(Instructions for the task) Stop after the line holding "in App component.". Repeat exactly every line before it in the records below, that line too, and leave out the pictures.

(Dataset entries)

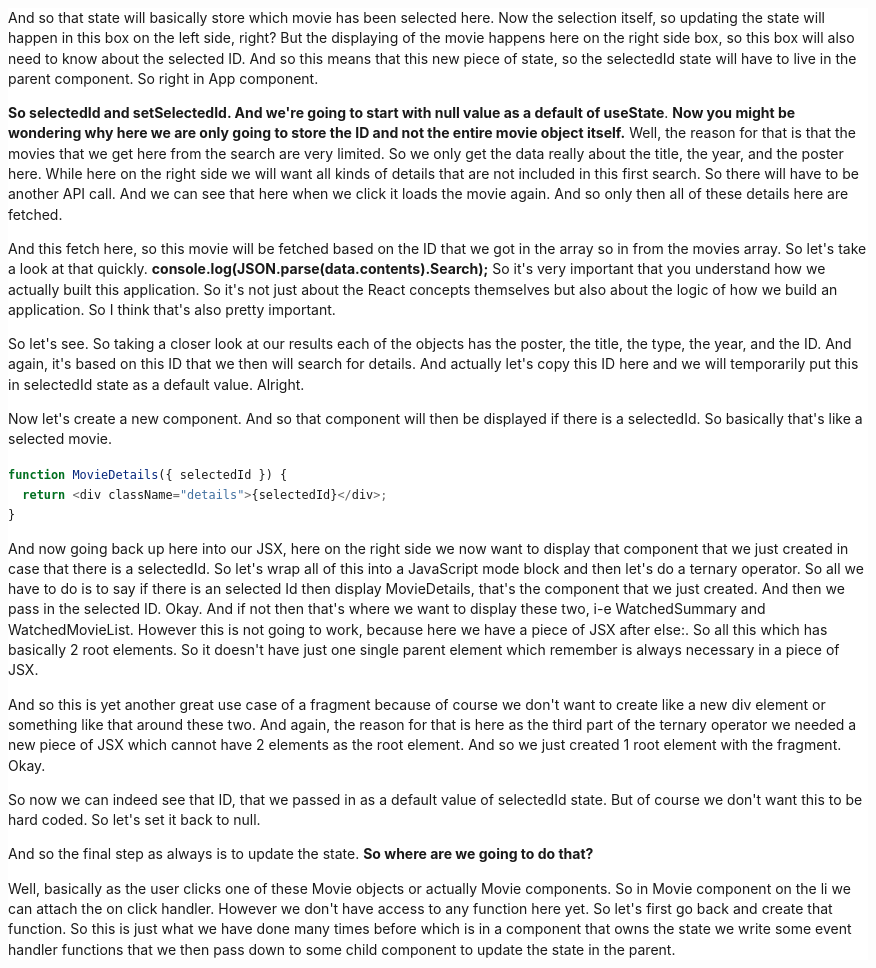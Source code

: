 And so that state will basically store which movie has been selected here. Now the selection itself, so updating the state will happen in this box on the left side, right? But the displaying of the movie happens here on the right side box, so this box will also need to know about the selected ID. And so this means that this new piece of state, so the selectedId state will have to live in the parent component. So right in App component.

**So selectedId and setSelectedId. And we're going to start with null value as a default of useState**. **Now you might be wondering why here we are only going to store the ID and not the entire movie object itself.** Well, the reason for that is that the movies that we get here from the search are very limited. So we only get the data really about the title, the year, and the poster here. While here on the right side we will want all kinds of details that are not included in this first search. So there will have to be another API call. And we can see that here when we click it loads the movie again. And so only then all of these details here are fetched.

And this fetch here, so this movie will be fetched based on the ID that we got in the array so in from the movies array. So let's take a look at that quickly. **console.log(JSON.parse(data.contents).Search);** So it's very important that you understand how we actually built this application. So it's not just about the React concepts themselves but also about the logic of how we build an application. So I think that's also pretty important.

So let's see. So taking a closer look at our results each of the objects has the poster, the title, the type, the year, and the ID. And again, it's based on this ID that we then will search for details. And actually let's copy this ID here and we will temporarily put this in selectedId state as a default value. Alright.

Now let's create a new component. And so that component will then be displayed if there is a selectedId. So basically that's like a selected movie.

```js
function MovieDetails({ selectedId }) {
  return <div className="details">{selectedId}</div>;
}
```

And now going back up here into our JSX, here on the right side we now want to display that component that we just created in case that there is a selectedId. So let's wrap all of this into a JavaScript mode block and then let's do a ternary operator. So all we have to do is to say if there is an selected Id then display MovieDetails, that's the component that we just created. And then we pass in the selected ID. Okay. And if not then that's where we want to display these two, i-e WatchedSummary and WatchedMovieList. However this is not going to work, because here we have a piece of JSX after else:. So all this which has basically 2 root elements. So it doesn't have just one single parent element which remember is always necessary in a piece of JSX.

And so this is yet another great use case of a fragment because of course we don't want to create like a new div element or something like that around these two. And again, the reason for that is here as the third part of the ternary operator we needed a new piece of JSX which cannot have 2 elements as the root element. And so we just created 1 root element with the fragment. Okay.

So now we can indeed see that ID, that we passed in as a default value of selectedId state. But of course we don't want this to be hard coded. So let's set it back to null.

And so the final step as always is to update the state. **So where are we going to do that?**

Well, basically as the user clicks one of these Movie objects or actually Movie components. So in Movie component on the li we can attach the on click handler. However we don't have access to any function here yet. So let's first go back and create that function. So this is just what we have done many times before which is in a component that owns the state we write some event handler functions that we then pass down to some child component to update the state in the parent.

(Exercise result)
Source code

: And so that state will basically store which movie has been selected here. Now the selection itself, so updating the state will happen in this box on the left side, right? But the displaying of the movie happens here on the right side box, so this box will also need to know about the selected ID. And so this means that this new piece of state, so the selectedId state will have to live in the parent component. So right in App component.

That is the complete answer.